::: Data

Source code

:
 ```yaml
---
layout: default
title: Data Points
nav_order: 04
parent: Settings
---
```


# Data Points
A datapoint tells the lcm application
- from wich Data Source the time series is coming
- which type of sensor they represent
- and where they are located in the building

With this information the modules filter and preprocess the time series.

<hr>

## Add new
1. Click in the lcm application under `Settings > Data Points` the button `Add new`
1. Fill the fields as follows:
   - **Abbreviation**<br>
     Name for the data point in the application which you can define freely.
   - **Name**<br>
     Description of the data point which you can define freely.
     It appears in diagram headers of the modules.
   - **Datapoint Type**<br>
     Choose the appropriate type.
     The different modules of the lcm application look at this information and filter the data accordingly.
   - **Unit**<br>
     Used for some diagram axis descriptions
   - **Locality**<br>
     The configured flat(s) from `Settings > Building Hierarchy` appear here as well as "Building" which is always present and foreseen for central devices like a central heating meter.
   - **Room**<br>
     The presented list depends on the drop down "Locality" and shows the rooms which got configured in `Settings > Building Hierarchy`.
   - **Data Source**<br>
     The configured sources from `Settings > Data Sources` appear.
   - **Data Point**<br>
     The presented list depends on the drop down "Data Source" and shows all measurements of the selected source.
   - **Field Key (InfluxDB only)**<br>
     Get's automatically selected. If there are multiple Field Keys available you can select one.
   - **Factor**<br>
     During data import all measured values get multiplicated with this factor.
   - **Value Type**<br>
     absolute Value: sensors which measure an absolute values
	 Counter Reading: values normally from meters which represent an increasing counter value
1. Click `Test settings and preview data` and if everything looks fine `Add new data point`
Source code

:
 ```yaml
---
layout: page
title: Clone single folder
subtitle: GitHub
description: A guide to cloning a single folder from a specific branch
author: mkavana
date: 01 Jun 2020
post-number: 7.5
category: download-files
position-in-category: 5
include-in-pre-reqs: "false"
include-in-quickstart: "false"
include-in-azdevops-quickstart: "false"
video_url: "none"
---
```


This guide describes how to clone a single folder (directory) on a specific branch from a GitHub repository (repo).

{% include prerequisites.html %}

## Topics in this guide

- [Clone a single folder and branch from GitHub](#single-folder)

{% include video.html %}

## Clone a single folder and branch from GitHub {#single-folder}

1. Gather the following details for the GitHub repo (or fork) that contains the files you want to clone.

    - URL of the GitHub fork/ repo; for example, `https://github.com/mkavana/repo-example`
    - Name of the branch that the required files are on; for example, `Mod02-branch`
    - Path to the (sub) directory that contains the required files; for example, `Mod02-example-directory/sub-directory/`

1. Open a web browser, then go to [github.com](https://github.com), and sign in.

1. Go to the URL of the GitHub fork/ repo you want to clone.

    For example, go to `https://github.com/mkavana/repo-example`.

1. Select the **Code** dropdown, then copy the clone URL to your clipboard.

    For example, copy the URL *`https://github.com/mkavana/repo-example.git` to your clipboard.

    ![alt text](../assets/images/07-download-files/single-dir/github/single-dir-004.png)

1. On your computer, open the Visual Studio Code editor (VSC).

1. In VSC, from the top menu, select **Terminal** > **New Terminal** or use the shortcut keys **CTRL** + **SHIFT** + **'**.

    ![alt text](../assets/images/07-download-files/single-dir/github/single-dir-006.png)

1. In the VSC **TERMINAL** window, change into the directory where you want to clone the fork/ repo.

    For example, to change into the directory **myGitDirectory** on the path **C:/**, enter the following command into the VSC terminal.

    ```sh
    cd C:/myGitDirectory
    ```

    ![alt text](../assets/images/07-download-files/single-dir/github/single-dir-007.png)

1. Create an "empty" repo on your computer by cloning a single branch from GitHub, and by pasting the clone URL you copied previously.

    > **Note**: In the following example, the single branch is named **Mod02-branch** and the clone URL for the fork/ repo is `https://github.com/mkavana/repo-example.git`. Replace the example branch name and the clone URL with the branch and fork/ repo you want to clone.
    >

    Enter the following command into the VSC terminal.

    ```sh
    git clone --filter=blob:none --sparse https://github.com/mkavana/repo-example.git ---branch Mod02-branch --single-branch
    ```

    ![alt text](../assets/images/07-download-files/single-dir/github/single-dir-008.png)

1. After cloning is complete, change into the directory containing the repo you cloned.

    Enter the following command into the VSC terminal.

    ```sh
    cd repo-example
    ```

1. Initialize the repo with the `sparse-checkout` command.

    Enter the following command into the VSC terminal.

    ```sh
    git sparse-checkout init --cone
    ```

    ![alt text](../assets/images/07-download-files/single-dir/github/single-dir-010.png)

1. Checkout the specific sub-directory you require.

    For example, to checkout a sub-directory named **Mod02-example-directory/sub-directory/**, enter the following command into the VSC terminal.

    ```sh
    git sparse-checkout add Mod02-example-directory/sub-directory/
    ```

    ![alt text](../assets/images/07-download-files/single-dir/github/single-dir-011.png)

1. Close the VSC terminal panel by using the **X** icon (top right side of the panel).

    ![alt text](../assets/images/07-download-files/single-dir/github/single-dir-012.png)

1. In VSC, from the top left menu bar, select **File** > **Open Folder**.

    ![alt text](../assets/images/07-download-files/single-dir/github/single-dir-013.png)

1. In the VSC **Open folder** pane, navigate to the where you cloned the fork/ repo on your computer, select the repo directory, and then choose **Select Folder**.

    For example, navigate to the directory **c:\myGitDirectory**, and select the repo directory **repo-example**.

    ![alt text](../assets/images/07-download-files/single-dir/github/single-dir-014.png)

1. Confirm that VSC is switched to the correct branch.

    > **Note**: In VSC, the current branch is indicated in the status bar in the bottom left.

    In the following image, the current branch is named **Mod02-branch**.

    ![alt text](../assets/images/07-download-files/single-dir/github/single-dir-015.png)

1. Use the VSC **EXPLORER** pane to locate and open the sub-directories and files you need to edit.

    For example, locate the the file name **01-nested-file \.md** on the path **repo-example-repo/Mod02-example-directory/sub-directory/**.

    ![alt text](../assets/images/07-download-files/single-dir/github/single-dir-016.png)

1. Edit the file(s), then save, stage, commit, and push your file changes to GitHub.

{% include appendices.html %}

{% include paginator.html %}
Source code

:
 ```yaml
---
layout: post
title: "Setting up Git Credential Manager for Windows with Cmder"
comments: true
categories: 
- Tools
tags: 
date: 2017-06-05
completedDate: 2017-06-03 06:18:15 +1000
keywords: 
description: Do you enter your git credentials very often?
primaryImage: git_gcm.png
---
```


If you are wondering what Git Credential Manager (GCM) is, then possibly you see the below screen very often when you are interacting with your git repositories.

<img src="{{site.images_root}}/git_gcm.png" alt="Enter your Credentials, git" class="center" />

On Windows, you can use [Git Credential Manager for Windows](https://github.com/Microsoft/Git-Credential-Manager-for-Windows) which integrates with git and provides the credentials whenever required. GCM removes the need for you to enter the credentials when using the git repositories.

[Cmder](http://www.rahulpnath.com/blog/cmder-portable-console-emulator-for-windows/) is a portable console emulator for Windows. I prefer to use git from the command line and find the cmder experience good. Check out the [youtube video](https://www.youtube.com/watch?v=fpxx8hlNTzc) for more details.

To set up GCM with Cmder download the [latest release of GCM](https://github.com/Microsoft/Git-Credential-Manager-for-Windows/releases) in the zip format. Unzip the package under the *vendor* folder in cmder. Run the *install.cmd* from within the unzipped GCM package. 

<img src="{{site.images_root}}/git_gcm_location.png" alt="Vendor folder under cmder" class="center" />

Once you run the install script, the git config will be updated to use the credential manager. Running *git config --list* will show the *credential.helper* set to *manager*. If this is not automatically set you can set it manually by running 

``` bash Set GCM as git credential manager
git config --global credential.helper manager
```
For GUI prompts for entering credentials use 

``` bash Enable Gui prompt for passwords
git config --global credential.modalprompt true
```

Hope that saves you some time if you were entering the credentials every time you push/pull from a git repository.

::::::

§ What you will do
Return, line for line and unchanged, the data from its first line through the line containing "- **Data Point**<br>".

§ Result
Source code

:
 ```yaml
---
layout: default
title: Data Points
nav_order: 04
parent: Settings
---
```


# Data Points
A datapoint tells the lcm application
- from wich Data Source the time series is coming
- which type of sensor they represent
- and where they are located in the building

With this information the modules filter and preprocess the time series.

<hr>

## Add new
1. Click in the lcm application under `Settings > Data Points` the button `Add new`
1. Fill the fields as follows:
   - **Abbreviation**<br>
     Name for the data point in the application which you can define freely.
   - **Name**<br>
     Description of the data point which you can define freely.
     It appears in diagram headers of the modules.
   - **Datapoint Type**<br>
     Choose the appropriate type.
     The different modules of the lcm application look at this information and filter the data accordingly.
   - **Unit**<br>
     Used for some diagram axis descriptions
   - **Locality**<br>
     The configured flat(s) from `Settings > Building Hierarchy` appear here as well as "Building" which is always present and foreseen for central devices like a central heating meter.
   - **Room**<br>
     The presented list depends on the drop down "Locality" and shows the rooms which got configured in `Settings > Building Hierarchy`.
   - **Data Source**<br>
     The configured sources from `Settings > Data Sources` appear.
   - **Data Point**<br>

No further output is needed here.